5. The coupling according to claim 3, wherein the torque sensor is placed a certain spacing offset from an end edge of the attachment sleeve where 50% of the torque has been transmitted between the intermediate tube and the connecting hub.

6. The coupling according to claim 3, wherein the intermediate tube is attached to the inner surface or the outer surface of the attachment sleeve, the torque sensor being mounted on the opposite surface.

7. The coupling according to claim 1, wherein the connecting hub on which the torque sensor is mounted includes a first torque sensor mounted on the connecting hub and a second torque sensor mounted on the connecting head diametrically opposite the first torque sensor.

8. A coupling for transmitting torque from a first machine part to a second machine part in a wind turbine, the coupling comprising:

a first connecting hub for connection to the first machine part,

a second connecting hub for connection to the second machine part,

an intermediate tube of fiberglass reinforced plastic, extending along an axis, designed to transmit torque, and having a first end connected to the first connecting hub and an axially opposite second end connected to the second connecting hub,

at least one torque sensor, and

a transmitter and/or receiver mounted in the intermediate tube and connected to the torque sensor.

9. The coupling according to claim 8, wherein the transmitter and/or receiver is permanently installed on an inner curved surface of the intermediate tube.

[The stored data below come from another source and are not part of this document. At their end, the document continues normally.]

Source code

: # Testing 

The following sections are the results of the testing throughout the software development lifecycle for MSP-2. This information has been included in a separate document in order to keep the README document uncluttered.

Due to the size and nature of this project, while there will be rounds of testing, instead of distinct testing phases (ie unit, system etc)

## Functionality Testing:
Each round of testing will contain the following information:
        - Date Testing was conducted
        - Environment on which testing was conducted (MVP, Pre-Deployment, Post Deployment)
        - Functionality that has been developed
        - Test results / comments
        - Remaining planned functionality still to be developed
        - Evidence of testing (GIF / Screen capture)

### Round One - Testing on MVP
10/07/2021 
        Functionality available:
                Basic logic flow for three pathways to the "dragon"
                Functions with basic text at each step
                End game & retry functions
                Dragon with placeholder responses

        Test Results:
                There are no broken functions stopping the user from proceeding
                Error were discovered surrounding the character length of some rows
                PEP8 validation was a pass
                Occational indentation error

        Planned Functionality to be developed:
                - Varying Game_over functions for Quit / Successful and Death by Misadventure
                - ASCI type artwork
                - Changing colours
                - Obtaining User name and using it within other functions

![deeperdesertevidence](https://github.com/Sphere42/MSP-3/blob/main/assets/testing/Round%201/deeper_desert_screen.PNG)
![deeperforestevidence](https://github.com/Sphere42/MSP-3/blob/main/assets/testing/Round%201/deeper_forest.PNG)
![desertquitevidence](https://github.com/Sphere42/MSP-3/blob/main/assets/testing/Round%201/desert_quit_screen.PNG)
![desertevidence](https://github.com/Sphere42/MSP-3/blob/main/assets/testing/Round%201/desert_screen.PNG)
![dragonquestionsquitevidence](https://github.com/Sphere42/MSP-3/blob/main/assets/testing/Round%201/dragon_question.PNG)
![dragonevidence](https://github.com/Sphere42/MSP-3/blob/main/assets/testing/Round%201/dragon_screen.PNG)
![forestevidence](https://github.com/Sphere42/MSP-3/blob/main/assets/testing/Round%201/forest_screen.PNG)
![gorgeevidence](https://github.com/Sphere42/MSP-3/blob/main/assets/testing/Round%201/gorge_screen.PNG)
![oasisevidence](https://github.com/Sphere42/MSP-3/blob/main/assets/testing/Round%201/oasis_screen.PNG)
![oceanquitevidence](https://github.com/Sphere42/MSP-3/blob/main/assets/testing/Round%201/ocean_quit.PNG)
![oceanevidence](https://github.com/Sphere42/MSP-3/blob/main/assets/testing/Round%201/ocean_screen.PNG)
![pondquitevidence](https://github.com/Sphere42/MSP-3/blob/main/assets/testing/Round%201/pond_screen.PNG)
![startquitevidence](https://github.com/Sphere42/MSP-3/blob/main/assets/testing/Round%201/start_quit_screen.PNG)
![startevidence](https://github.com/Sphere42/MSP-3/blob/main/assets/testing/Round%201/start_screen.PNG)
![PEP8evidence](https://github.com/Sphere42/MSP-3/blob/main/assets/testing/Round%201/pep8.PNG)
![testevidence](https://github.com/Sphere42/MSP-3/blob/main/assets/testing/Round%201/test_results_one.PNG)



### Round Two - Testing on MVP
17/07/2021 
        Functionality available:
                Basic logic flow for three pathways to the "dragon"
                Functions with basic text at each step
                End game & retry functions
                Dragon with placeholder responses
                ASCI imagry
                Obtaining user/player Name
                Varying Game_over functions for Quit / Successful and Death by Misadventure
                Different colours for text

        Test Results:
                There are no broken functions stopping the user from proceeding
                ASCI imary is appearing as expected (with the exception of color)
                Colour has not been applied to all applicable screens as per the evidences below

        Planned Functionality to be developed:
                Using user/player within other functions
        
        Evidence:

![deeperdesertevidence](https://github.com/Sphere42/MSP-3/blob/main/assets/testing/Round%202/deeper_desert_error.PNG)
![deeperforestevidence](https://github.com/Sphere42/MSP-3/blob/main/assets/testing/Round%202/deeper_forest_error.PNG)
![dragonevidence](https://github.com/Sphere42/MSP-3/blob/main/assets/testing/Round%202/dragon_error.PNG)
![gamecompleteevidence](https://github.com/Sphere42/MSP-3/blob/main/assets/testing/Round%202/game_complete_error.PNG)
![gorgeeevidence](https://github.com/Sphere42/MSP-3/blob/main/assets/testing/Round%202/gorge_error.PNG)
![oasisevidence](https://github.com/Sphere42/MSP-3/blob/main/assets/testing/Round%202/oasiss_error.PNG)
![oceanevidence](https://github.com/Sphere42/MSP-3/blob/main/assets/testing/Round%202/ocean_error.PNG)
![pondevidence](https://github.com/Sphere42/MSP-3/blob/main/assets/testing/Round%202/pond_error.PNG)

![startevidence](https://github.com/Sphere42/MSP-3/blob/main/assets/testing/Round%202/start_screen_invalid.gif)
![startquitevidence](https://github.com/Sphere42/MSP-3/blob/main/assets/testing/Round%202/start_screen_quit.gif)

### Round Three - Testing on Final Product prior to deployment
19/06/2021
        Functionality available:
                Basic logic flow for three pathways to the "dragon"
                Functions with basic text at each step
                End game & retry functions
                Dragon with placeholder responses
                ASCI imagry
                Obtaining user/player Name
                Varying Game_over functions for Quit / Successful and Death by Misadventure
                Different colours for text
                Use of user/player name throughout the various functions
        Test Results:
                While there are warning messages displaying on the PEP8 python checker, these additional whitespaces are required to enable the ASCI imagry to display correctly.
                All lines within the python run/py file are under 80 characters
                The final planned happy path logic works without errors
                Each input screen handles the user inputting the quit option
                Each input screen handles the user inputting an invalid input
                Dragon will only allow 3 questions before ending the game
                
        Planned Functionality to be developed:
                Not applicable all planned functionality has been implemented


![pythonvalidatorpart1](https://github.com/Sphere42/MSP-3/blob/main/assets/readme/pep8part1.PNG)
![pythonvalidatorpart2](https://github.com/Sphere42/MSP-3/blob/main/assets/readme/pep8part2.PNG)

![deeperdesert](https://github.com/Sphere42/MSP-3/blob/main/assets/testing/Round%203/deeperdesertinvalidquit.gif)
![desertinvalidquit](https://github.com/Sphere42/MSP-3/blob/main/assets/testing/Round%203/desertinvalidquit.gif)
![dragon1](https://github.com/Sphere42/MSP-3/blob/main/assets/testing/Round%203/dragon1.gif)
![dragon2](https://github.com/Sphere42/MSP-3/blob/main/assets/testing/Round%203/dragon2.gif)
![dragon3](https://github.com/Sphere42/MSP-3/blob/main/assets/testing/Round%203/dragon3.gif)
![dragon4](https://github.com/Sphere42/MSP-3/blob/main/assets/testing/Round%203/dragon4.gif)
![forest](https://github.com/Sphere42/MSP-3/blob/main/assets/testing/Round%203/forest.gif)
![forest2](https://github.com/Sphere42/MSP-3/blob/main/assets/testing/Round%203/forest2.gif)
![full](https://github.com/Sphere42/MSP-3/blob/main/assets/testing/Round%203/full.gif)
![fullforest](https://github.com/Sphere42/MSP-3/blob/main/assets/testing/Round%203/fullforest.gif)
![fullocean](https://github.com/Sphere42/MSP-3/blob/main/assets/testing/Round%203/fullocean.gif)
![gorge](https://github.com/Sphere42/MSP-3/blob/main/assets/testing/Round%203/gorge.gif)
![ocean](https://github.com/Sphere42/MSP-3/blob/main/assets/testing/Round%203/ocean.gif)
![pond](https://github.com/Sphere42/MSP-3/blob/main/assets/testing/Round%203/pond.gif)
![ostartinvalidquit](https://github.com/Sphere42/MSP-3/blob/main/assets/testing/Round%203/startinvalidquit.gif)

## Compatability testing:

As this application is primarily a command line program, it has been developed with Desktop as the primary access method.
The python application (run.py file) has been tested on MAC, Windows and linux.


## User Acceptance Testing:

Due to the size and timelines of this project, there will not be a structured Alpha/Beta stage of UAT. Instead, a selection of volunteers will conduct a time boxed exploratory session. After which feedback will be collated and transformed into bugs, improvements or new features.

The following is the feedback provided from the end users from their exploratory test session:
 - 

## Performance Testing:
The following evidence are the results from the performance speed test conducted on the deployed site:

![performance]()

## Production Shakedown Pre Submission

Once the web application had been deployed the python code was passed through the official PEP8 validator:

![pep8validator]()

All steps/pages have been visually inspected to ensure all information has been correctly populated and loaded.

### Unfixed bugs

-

10. The coupling according to claim 8, wherein the transmitter and/or receiver is an inductive ring mounted in the intermediate tube or an inductive coil comprising multiple turns.

11. The coupling according to claim 8, wherein the transmitter and/or receiver supplies the torque sensor with power, and/or that the transmitter and/or receiver can send signals received from the torque sensor to a stationary receiving unit.